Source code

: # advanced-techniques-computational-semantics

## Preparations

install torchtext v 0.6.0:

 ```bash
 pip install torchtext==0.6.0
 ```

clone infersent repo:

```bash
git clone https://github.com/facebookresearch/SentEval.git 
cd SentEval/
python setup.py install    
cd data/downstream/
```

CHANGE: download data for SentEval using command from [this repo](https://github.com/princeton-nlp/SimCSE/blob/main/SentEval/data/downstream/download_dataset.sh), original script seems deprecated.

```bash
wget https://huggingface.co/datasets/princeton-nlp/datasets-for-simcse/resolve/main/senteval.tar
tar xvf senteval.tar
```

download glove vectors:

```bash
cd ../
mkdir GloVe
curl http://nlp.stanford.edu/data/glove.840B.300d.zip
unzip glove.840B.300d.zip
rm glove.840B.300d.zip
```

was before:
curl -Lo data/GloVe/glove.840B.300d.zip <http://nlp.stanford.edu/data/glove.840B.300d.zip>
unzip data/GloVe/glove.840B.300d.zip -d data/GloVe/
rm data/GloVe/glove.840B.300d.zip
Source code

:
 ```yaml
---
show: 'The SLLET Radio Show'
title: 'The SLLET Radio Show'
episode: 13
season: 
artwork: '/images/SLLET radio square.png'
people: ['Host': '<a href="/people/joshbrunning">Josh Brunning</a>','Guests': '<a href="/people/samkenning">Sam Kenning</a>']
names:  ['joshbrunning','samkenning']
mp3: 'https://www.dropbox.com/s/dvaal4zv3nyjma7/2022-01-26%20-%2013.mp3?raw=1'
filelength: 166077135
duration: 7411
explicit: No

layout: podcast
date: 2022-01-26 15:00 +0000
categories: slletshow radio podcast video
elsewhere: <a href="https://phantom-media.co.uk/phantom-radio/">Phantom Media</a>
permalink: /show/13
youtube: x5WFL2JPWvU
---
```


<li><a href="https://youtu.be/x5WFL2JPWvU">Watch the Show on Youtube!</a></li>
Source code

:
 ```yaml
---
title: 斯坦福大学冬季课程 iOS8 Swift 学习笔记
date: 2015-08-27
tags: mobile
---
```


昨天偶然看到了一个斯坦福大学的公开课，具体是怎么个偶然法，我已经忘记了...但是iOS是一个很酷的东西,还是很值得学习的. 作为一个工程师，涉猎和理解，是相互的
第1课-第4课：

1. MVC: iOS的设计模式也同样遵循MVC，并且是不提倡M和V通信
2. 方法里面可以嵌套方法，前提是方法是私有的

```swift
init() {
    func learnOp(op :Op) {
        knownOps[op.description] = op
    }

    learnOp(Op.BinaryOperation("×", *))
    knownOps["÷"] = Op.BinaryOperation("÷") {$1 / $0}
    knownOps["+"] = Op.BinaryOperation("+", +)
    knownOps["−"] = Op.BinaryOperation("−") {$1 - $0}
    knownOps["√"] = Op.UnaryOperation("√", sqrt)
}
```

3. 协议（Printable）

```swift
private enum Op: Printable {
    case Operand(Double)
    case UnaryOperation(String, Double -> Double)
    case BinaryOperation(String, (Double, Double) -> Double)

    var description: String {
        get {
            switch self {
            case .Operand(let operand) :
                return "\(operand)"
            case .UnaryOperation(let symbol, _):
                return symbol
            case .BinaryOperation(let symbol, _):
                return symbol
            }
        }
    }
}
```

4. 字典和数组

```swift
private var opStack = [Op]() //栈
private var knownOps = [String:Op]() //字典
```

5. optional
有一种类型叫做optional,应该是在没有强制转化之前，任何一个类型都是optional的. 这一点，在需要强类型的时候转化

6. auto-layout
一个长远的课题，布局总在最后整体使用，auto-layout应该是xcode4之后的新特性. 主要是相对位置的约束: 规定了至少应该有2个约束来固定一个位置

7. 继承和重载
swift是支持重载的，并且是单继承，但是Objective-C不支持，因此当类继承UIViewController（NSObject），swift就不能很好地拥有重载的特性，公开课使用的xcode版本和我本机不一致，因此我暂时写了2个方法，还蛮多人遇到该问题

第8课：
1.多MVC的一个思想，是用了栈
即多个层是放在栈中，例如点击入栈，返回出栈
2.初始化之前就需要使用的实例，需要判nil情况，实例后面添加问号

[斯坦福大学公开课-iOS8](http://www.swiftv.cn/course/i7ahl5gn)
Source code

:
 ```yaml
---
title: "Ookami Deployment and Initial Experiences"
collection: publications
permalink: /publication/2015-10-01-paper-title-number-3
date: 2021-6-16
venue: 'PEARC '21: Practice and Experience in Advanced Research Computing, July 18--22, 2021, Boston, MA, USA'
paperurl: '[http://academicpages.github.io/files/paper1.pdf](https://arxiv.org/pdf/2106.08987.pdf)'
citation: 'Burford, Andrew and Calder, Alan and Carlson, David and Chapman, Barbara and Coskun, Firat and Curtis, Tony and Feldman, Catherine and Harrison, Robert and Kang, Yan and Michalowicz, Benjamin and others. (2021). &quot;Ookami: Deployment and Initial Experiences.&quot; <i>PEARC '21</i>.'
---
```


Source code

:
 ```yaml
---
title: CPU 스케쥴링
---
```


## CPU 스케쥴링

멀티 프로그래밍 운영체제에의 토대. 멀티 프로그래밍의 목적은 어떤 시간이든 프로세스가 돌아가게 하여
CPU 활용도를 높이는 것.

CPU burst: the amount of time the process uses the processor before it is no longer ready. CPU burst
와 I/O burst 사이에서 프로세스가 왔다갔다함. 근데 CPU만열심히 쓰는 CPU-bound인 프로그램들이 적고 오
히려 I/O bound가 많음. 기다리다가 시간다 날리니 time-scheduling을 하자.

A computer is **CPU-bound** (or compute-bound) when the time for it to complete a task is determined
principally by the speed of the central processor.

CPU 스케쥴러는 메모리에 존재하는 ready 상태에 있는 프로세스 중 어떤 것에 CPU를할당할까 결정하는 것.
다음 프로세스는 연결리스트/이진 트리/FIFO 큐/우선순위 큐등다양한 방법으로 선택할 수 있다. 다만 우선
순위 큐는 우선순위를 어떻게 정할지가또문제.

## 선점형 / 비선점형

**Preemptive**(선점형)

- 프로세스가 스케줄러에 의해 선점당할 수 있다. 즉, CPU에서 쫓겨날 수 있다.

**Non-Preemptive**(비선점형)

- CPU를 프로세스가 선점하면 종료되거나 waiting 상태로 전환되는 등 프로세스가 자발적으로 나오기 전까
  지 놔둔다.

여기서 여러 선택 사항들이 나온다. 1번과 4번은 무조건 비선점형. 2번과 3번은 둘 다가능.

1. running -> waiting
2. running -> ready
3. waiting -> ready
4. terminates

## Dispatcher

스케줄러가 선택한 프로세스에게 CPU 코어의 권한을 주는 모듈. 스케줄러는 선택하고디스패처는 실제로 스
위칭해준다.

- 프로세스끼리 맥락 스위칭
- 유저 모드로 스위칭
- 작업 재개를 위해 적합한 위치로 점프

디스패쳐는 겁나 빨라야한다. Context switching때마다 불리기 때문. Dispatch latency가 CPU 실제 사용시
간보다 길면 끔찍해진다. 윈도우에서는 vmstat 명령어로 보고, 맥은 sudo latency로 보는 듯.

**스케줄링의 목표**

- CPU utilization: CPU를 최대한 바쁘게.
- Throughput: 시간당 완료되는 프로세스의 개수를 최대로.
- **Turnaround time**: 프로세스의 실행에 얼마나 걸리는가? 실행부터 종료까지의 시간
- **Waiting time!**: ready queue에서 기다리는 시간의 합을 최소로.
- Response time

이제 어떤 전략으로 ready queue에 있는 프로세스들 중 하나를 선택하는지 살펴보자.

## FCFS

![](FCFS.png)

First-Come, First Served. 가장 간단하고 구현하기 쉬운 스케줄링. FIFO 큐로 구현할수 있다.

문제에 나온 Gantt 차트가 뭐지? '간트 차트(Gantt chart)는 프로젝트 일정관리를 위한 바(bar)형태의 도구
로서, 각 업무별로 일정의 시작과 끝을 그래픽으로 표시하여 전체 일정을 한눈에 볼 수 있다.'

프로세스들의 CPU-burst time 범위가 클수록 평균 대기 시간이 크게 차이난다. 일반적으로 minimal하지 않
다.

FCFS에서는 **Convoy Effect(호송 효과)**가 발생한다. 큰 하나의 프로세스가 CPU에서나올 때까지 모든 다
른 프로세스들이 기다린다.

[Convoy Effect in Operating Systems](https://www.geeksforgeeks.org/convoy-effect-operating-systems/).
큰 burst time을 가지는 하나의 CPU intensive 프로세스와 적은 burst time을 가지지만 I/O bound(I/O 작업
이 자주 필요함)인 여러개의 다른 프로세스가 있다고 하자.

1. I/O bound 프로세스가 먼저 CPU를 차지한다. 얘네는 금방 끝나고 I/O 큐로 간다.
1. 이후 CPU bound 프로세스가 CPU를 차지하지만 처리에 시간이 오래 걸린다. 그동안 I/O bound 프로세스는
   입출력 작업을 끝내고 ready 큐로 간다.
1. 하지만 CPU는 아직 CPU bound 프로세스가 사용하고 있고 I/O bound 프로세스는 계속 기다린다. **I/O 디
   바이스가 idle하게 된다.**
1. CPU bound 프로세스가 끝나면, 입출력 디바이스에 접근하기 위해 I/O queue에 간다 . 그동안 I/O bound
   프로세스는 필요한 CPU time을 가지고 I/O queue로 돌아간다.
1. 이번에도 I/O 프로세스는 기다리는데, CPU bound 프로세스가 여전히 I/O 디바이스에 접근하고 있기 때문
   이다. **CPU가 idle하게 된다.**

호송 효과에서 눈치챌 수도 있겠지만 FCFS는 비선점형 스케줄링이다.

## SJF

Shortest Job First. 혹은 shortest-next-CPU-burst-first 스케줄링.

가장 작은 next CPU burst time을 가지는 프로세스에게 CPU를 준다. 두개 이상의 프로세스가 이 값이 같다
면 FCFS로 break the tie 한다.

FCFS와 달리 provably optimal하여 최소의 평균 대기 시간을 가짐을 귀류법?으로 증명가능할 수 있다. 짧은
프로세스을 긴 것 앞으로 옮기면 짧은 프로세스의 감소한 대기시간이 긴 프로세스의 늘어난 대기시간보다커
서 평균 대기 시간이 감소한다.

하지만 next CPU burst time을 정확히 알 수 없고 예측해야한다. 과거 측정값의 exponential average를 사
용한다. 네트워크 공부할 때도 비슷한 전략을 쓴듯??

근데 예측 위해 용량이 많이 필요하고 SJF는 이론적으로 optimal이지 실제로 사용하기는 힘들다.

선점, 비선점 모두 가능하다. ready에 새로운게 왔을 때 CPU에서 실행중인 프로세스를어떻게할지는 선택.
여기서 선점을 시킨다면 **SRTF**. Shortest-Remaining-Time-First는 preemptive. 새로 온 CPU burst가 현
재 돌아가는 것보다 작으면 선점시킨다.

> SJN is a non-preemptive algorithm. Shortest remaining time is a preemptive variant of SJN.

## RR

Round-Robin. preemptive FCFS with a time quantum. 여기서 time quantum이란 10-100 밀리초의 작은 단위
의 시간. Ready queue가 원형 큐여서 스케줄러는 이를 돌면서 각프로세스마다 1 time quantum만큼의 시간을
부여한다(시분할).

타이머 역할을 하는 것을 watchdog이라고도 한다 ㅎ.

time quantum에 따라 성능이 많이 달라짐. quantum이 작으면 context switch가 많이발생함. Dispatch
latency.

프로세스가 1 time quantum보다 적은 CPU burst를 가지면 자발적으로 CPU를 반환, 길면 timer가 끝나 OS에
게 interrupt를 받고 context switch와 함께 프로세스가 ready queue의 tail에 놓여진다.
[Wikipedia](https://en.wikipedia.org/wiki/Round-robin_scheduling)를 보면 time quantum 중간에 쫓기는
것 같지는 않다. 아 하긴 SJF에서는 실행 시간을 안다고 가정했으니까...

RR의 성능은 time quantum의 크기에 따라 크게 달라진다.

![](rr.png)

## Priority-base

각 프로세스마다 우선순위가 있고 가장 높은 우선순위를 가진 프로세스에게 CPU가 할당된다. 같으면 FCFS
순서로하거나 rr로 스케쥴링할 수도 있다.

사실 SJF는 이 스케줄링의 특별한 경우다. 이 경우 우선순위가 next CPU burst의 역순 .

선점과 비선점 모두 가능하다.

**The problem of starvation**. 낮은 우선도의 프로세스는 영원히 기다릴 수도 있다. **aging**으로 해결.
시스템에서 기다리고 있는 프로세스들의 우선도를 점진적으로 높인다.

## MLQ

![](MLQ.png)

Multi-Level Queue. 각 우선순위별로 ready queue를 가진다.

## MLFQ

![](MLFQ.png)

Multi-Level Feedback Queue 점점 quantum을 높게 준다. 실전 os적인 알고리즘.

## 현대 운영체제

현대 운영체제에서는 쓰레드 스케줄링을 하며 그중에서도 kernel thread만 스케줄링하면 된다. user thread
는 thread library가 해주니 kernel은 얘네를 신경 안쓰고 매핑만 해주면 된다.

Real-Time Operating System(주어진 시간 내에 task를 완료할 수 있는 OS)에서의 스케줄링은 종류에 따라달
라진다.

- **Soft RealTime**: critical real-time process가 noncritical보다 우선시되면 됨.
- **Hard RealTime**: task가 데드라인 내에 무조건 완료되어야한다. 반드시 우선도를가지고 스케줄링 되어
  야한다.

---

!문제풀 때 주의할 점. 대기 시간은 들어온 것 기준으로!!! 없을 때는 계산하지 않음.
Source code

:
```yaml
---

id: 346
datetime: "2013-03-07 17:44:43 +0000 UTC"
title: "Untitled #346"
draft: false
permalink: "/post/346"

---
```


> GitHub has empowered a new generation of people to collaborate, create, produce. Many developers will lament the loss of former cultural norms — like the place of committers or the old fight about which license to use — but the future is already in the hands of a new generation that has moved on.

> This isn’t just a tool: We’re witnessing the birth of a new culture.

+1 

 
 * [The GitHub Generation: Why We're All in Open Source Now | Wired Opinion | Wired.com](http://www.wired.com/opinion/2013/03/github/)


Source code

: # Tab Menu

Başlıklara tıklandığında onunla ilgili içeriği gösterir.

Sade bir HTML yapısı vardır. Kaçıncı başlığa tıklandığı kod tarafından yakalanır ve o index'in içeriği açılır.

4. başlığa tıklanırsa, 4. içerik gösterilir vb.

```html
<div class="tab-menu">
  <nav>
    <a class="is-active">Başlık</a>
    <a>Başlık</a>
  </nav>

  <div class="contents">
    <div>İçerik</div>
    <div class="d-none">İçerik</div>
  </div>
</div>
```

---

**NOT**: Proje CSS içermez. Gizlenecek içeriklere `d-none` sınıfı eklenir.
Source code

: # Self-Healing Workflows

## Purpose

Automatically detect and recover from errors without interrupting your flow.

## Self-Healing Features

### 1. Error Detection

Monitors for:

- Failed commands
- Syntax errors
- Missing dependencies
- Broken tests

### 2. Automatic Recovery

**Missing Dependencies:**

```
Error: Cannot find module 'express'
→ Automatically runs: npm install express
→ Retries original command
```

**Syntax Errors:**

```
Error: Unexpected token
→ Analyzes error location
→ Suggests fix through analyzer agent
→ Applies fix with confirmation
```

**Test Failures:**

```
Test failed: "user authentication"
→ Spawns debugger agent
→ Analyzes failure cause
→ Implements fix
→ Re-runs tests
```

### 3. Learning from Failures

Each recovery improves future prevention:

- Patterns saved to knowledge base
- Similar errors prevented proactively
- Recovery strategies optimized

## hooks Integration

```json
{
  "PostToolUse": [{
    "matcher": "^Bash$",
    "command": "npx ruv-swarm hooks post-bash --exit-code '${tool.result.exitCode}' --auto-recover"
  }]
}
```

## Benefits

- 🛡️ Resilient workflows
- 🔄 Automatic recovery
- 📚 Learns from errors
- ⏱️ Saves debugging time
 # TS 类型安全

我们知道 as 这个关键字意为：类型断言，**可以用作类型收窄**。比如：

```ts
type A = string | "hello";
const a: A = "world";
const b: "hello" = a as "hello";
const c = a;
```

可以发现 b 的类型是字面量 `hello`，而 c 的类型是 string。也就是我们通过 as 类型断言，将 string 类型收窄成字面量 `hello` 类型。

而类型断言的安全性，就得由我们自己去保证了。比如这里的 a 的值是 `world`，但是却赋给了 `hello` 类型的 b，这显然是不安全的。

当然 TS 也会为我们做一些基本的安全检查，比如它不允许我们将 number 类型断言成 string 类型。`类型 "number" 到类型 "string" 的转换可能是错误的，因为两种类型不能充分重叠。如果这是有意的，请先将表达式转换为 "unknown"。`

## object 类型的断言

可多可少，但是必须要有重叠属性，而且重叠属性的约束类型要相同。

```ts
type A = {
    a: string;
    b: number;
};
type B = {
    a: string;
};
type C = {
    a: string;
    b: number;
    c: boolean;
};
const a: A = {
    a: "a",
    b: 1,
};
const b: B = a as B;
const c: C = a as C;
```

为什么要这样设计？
_ _ _
● **Try it**
Where the string "torchtext" appears in a line of the listing, copy that line.

● **Written answer**
install torchtext v 0.6.0:
 pip install torchtext==0.6.0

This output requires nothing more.